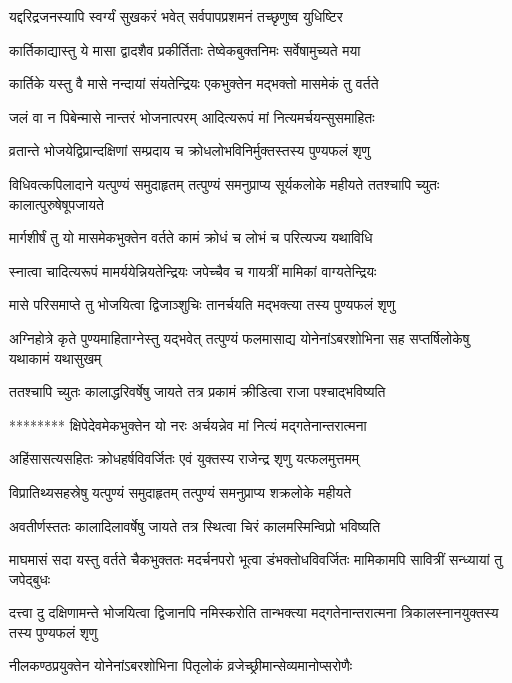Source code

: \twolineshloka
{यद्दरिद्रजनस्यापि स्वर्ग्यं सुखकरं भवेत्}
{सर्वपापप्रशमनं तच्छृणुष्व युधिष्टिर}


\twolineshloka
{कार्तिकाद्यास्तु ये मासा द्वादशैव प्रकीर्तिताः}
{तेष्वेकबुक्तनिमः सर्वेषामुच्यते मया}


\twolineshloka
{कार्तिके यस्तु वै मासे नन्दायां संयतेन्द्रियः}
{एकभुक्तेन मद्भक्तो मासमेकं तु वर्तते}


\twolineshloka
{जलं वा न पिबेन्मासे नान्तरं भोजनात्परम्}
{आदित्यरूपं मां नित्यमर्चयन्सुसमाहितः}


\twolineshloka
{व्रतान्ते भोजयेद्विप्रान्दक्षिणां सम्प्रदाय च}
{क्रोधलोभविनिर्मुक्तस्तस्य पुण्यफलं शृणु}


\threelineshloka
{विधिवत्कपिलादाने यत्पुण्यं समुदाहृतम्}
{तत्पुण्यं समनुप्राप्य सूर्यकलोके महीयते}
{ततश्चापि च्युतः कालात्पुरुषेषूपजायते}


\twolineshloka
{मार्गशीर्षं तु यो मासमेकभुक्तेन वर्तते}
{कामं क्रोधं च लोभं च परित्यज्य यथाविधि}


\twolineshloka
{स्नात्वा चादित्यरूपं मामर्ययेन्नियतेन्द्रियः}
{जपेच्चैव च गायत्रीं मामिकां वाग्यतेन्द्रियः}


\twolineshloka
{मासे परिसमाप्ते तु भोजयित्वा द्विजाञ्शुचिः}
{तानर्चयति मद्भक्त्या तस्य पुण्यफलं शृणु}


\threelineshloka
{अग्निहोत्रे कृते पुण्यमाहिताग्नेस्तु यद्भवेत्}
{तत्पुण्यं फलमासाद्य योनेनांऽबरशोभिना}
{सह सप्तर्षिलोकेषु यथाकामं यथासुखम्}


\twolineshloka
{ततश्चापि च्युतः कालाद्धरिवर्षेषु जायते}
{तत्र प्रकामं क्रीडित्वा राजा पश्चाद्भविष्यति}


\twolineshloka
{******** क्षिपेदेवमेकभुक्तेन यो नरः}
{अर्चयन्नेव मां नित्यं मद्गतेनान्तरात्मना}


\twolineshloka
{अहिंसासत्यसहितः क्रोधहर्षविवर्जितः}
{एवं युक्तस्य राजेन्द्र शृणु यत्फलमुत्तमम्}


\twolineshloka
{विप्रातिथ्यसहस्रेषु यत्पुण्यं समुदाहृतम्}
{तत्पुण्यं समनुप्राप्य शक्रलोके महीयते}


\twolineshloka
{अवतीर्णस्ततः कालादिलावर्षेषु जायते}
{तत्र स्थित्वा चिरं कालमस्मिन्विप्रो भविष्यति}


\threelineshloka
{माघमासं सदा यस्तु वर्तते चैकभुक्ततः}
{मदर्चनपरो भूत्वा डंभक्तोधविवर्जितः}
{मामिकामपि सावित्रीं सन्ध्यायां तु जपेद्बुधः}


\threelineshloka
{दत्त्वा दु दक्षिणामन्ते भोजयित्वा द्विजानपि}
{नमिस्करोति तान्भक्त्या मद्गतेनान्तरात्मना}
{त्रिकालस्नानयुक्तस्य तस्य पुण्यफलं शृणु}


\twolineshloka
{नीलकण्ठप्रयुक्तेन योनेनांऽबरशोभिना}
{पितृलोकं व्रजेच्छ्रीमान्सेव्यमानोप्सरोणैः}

◇ ◇ ◇ ◇ ◇

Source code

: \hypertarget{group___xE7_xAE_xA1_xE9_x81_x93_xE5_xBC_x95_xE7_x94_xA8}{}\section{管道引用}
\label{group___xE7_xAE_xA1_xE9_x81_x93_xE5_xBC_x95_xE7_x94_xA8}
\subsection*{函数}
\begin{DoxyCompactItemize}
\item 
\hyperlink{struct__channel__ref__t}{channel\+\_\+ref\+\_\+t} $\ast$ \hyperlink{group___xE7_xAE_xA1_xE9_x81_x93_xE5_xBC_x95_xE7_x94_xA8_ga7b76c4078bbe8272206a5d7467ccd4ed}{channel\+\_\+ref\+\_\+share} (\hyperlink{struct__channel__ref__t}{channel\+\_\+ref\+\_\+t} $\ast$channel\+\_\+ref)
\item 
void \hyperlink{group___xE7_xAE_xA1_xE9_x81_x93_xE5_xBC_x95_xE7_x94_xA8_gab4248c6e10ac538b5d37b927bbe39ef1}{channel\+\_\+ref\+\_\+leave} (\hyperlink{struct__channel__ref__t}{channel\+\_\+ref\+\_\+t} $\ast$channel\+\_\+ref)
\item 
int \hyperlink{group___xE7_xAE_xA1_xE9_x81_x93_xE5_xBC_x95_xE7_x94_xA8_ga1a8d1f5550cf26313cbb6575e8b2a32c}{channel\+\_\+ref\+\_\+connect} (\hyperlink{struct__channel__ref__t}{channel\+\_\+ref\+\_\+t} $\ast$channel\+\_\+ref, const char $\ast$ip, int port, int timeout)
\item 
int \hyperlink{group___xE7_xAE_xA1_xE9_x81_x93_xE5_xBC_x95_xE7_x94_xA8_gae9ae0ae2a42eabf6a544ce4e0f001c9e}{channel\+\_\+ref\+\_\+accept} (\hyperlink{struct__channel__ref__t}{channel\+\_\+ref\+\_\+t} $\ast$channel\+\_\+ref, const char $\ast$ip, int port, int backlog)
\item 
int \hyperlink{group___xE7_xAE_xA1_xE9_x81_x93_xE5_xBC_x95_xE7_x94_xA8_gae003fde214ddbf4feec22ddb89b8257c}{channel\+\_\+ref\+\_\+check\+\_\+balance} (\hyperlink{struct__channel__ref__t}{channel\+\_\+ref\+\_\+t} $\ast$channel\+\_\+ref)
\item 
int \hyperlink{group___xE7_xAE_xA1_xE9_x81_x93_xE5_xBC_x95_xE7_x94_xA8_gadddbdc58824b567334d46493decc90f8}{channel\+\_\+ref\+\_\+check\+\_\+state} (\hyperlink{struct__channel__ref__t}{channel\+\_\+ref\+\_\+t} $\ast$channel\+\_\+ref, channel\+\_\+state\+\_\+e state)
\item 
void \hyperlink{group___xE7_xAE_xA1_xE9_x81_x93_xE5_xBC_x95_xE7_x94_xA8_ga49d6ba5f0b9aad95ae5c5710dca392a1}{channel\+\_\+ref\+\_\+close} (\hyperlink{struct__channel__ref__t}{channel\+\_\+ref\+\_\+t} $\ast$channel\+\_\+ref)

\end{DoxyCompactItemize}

◇ ◇ ◇ ◇ ◇

WHAT IS NEEDED
Throughout the material above, find every line holding "const" and copy it.

SOLVED PROBLEM
int \hyperlink{group___xE7_xAE_xA1_xE9_x81_x93_xE5_xBC_x95_xE7_x94_xA8_ga1a8d1f5550cf26313cbb6575e8b2a32c}{channel\+\_\+ref\+\_\+connect} (\hyperlink{struct__channel__ref__t}{channel\+\_\+ref\+\_\+t} $\ast$channel\+\_\+ref, const char $\ast$ip, int port, int timeout)
int \hyperlink{group___xE7_xAE_xA1_xE9_x81_x93_xE5_xBC_x95_xE7_x94_xA8_gae9ae0ae2a42eabf6a544ce4e0f001c9e}{channel\+\_\+ref\+\_\+accept} (\hyperlink{struct__channel__ref__t}{channel\+\_\+ref\+\_\+t} $\ast$channel\+\_\+ref, const char $\ast$ip, int port, int backlog)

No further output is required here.